#### PROBLEM STATEMENT:
Reproduce the entries that follow exactly, dropping each image.

#### Recorded data:
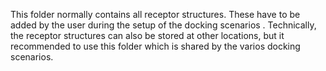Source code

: This folder normally contains all receptor structures.
These have to be added by the user during the setup of the docking scenarios .
Technically, the receptor structures can also be stored at other locations, but it recommended to use this folder which is shared by the varios docking scenarios.
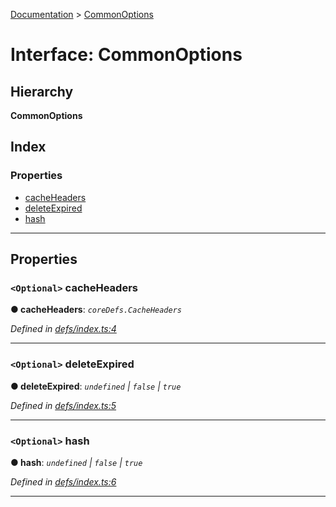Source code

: [Documentation](../README.md) > [CommonOptions](../interfaces/commonoptions.md)

# Interface: CommonOptions

## Hierarchy

**CommonOptions**

## Index

### Properties

* [cacheHeaders](commonoptions.md#cacheheaders)
* [deleteExpired](commonoptions.md#deleteexpired)
* [hash](commonoptions.md#hash)

---

## Properties

<a id="cacheheaders"></a>

### `<Optional>` cacheHeaders

**● cacheHeaders**: *`coreDefs.CacheHeaders`*

*Defined in [defs/index.ts:4](https://github.com/badbatch/cachemap/blob/e3c87c4/packages/core-worker/src/defs/index.ts#L4)*

___
<a id="deleteexpired"></a>

### `<Optional>` deleteExpired

**● deleteExpired**: *`undefined` \| `false` \| `true`*

*Defined in [defs/index.ts:5](https://github.com/badbatch/cachemap/blob/e3c87c4/packages/core-worker/src/defs/index.ts#L5)*

___
<a id="hash"></a>

### `<Optional>` hash

**● hash**: *`undefined` \| `false` \| `true`*

*Defined in [defs/index.ts:6](https://github.com/badbatch/cachemap/blob/e3c87c4/packages/core-worker/src/defs/index.ts#L6)*

___

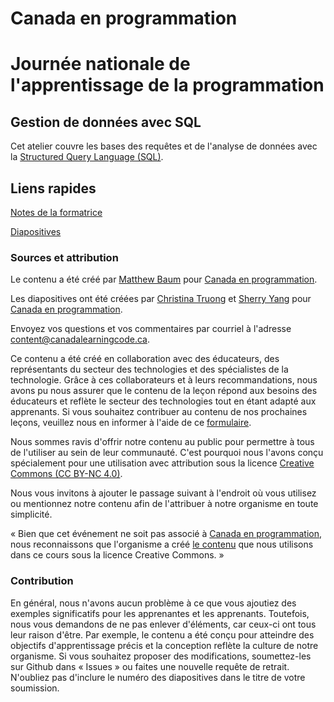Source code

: # Canada en programmation

# Journée nationale de l'apprentissage de la programmation
## Gestion de données avec SQL

Cet atelier couvre les bases des requêtes et de l'analyse de données avec la [Structured Query Language (SQL)](https://fr.wikipedia.org/wiki/Structured_Query_Language).

## Liens rapides

[Notes de la formatrice](https://docs.google.com/document/d/15DzSmrUhSoOgIyCbVnSsQEOwIaa06lhkNS71HUd5cjk/edit?usp=sharing)

[Diapositives](https://ladieslearningcode.github.io/llc-sql-fr/slides_abridged.html)


### Sources et attribution

Le contenu a été créé par [Matthew Baum](https://ca.linkedin.com/in/matt-baum) pour [Canada en programmation](https://www.canadalearningcode.ca/).

Les diapositives ont été créées par [Christina Truong](http://christinatruong.com/) et [Sherry Yang](https://www.linkedin.com/in/sherrylwyang/) pour [Canada en programmation](https://www.canadalearningcode.ca/).

Envoyez vos questions et vos commentaires par courriel à l'adresse [content@canadalearningcode.ca](mailto:content@canadalearningcode.ca).

Ce contenu a été créé en collaboration avec des éducateurs, des représentants du secteur des technologies et des spécialistes de la technologie. Grâce à ces collaborateurs et à leurs recommandations, nous avons pu nous assurer que le contenu de la leçon répond aux besoins des éducateurs et reflète le secteur des technologies tout en étant adapté aux apprenants. Si vous souhaitez contribuer au contenu de nos prochaines leçons, veuillez nous en informer à l'aide de ce [formulaire](https://docs.google.com/forms/d/e/1FAIpQLSfJ8NSMKVAmzpdn3EAymxCbDDz3XZPxyDdmtQ87GECuvXzzDQ/viewform).

Nous sommes ravis d'offrir notre contenu au public pour permettre à tous de l'utiliser au sein de leur communauté. C'est pourquoi nous l'avons conçu spécialement pour une utilisation avec attribution sous la licence [Creative Commons (CC BY-NC 4.0)](https://creativecommons.org/licenses/by-nc/4.0/deed.fr).

Nous vous invitons à ajouter le passage suivant à l'endroit où vous utilisez ou mentionnez notre contenu afin de l'attribuer à notre organisme en toute simplicité.

« Bien que cet événement ne soit pas associé à [Canada en programmation](http://canadalearningcode.ca/fr), nous reconnaissons que l'organisme a créé [le contenu](https://github.com/ladieslearningcode) que nous utilisons dans ce cours sous la licence Creative Commons. »


### Contribution

En général, nous n'avons aucun problème à ce que vous ajoutiez des exemples significatifs pour les apprenantes et les apprenants. Toutefois, nous vous demandons de ne pas enlever d'éléments, car ceux-ci ont tous leur raison d'être. Par exemple, le contenu a été conçu pour atteindre des objectifs d'apprentissage précis et la conception reflète la culture de notre organisme. Si vous souhaitez proposer des modifications, soumettez-les sur Github dans « Issues » ou faites une nouvelle requête de retrait. N'oubliez pas d'inclure le numéro des diapositives dans le titre de votre soumission.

#### RESULT FOR THIS TASK:
Source code

: This folder normally contains all receptor structures.
These have to be added by the user during the setup of the docking scenarios .
Technically, the receptor structures can also be stored at other locations, but it recommended to use this folder which is shared by the varios docking scenarios.
Source code

: [Documentation](../README.md) > [CommonOptions](../interfaces/commonoptions.md)

# Interface: CommonOptions

## Hierarchy

**CommonOptions**

## Index

### Properties

* [cacheHeaders](commonoptions.md#cacheheaders)
* [deleteExpired](commonoptions.md#deleteexpired)
* [hash](commonoptions.md#hash)

---

## Properties

<a id="cacheheaders"></a>

### `<Optional>` cacheHeaders

**● cacheHeaders**: *`coreDefs.CacheHeaders`*

*Defined in [defs/index.ts:4](https://github.com/badbatch/cachemap/blob/e3c87c4/packages/core-worker/src/defs/index.ts#L4)*

___
<a id="deleteexpired"></a>

### `<Optional>` deleteExpired

**● deleteExpired**: *`undefined` \| `false` \| `true`*

*Defined in [defs/index.ts:5](https://github.com/badbatch/cachemap/blob/e3c87c4/packages/core-worker/src/defs/index.ts#L5)*

___
<a id="hash"></a>

### `<Optional>` hash

**● hash**: *`undefined` \| `false` \| `true`*

*Defined in [defs/index.ts:6](https://github.com/badbatch/cachemap/blob/e3c87c4/packages/core-worker/src/defs/index.ts#L6)*

___

Source code

: # Canada en programmation

# Journée nationale de l'apprentissage de la programmation
## Gestion de données avec SQL

Cet atelier couvre les bases des requêtes et de l'analyse de données avec la [Structured Query Language (SQL)](https://fr.wikipedia.org/wiki/Structured_Query_Language).

## Liens rapides

[Notes de la formatrice](https://docs.google.com/document/d/15DzSmrUhSoOgIyCbVnSsQEOwIaa06lhkNS71HUd5cjk/edit?usp=sharing)

[Diapositives](https://ladieslearningcode.github.io/llc-sql-fr/slides_abridged.html)


### Sources et attribution

Le contenu a été créé par [Matthew Baum](https://ca.linkedin.com/in/matt-baum) pour [Canada en programmation](https://www.canadalearningcode.ca/).

Les diapositives ont été créées par [Christina Truong](http://christinatruong.com/) et [Sherry Yang](https://www.linkedin.com/in/sherrylwyang/) pour [Canada en programmation](https://www.canadalearningcode.ca/).

Envoyez vos questions et vos commentaires par courriel à l'adresse [content@canadalearningcode.ca](mailto:content@canadalearningcode.ca).

Ce contenu a été créé en collaboration avec des éducateurs, des représentants du secteur des technologies et des spécialistes de la technologie. Grâce à ces collaborateurs et à leurs recommandations, nous avons pu nous assurer que le contenu de la leçon répond aux besoins des éducateurs et reflète le secteur des technologies tout en étant adapté aux apprenants. Si vous souhaitez contribuer au contenu de nos prochaines leçons, veuillez nous en informer à l'aide de ce [formulaire](https://docs.google.com/forms/d/e/1FAIpQLSfJ8NSMKVAmzpdn3EAymxCbDDz3XZPxyDdmtQ87GECuvXzzDQ/viewform).

Nous sommes ravis d'offrir notre contenu au public pour permettre à tous de l'utiliser au sein de leur communauté. C'est pourquoi nous l'avons conçu spécialement pour une utilisation avec attribution sous la licence [Creative Commons (CC BY-NC 4.0)](https://creativecommons.org/licenses/by-nc/4.0/deed.fr).

Nous vous invitons à ajouter le passage suivant à l'endroit où vous utilisez ou mentionnez notre contenu afin de l'attribuer à notre organisme en toute simplicité.

« Bien que cet événement ne soit pas associé à [Canada en programmation](http://canadalearningcode.ca/fr), nous reconnaissons que l'organisme a créé [le contenu](https://github.com/ladieslearningcode) que nous utilisons dans ce cours sous la licence Creative Commons. »


### Contribution

En général, nous n'avons aucun problème à ce que vous ajoutiez des exemples significatifs pour les apprenantes et les apprenants. Toutefois, nous vous demandons de ne pas enlever d'éléments, car ceux-ci ont tous leur raison d'être. Par exemple, le contenu a été conçu pour atteindre des objectifs d'apprentissage précis et la conception reflète la culture de notre organisme. Si vous souhaitez proposer des modifications, soumettez-les sur Github dans « Issues » ou faites une nouvelle requête de retrait. N'oubliez pas d'inclure le numéro des diapositives dans le titre de votre soumission.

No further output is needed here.